Un surdosage, s'il se produisait, pourrait avoir des conséquences graves, comme une insuffisance cardiaque congestive, des troubles électrolytiques ou acido-basiques.
5. PROPRIETES PHARMACOLOGIQUES
5.1. Propriétés pharmacodynamiques
Classe pharmacothérapeutique: SOLUTIONS POUR HEMOFILTRATION ET HEMODIALYSE
Code ATC: B05ZB.
Hemosol B0 est pharmacologiquement inactif. Les ions sodium, calcium, magnésium et chlorure sont présents à des concentrations similaires aux concentrations physiologiques du plasma.
La solution est utilisée pour remplacer l'eau et les électrolytes éliminés durant l'hémofiltration ou pour servir de milieu d'échange approprié au cours de l'hémodiafiltration ou de l'hémodialyse continue.
Le bicarbonate est utilisé en tant que tampon alcalinisant.
5.2. Propriétés pharmacocinétiques
Les principes actifs, inactifs sur le plan pharmacologique, sont présents à des concentrations similaires aux concentrations physiologiques du plasma.

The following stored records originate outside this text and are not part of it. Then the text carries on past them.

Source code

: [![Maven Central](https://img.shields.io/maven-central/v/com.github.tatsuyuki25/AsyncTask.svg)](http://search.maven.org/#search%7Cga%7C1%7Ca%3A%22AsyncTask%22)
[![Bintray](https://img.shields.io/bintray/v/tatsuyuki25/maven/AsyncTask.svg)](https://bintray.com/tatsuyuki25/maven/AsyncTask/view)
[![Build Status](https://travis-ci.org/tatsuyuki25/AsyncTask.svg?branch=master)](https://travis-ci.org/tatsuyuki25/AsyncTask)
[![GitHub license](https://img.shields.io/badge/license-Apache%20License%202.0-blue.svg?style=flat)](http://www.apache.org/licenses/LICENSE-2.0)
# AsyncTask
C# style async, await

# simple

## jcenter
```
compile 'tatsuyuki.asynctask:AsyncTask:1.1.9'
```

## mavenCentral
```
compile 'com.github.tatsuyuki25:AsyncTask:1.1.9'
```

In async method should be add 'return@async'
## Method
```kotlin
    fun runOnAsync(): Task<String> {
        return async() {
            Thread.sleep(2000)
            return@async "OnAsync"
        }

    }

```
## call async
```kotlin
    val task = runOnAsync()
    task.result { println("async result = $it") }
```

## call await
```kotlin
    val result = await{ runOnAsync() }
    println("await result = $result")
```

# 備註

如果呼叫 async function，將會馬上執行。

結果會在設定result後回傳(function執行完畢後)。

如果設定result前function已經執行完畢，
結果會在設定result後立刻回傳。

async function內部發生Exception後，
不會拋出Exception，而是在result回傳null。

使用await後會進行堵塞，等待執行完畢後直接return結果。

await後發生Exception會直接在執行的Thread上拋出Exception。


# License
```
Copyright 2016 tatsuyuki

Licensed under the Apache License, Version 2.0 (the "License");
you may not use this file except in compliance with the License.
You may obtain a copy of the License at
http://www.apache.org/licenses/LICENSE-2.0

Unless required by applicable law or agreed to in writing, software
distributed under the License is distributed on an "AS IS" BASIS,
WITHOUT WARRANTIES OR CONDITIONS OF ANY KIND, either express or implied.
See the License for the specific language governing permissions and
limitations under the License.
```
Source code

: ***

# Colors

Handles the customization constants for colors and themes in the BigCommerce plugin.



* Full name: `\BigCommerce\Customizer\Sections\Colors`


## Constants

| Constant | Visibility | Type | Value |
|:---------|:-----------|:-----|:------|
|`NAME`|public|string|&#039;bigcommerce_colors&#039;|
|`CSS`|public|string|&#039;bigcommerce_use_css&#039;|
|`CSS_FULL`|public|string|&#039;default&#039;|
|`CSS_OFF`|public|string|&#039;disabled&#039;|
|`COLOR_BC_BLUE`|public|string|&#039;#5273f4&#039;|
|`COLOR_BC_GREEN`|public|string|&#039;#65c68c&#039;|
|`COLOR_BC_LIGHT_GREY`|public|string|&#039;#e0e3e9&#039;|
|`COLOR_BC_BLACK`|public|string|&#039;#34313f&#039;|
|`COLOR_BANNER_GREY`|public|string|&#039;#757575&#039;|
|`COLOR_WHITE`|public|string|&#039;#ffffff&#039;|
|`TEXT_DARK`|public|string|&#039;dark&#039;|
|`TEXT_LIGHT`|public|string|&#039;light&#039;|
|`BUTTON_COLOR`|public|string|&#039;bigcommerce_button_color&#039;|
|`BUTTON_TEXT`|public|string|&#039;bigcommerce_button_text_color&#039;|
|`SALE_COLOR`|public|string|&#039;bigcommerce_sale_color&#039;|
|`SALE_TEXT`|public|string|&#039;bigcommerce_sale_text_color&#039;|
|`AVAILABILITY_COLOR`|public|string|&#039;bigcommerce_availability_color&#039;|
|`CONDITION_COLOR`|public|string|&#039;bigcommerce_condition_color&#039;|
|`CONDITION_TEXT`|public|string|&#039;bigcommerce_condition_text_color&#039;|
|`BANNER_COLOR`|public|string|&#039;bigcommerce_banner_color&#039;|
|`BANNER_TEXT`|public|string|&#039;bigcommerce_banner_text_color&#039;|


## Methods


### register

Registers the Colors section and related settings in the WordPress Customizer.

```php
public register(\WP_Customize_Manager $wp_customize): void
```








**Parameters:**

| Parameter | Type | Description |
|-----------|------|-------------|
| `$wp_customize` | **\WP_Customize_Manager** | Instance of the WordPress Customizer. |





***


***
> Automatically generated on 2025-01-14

5.3. Données de sécurité préclinique
Sans objet.
Eau pour préparations injectables
Grand compartiment B:
Eau pour préparations injectables
Dioxyde de carbone
En l'absence d'études de compatibilité, ce produit ne doit pas être mélangé à d'autres médicaments.
Il est de la responsabilité du médecin prescripteur de juger de l'incompatibilité de l'ajout à HEMOSOL B0 d'un autre médicament. Il doit vérifier le changement éventuel de couleur et/ou une éventuelle précipitation, la présence de complexes insolubles ou de cristaux. La notice d'utilisation relative au médicament à ajouter doit être consultée.
Avant d'ajouter un médicament, il convient de vérifier sa solubilité et sa stabilité dans une eau au pH d'HEMOSOL B0 (le pH de la solution reconstituée est de 7,0 à 8,5)
Le médicament compatible doit être ajouté à la solution reconstituée et la solution obtenue doit être immédiatement administrée.
Durée de conservation dans le suremballage en polychlorure de vinyle (PVC) : 1 an.
Durée de conservation dans le suremballage en polyoléfine : 18 mois.
La stabilité physico-chimique de la solution reconstituée a été démontrée pendant 24 heures à 22°C.
Toutefois, d'un point de vue microbiologique, une fois la poche ouverte (c'est à dire connectée à la ligne) et en raison de la présence de bicarbonate, la solution reconstituée doit être utilisée immédiatement.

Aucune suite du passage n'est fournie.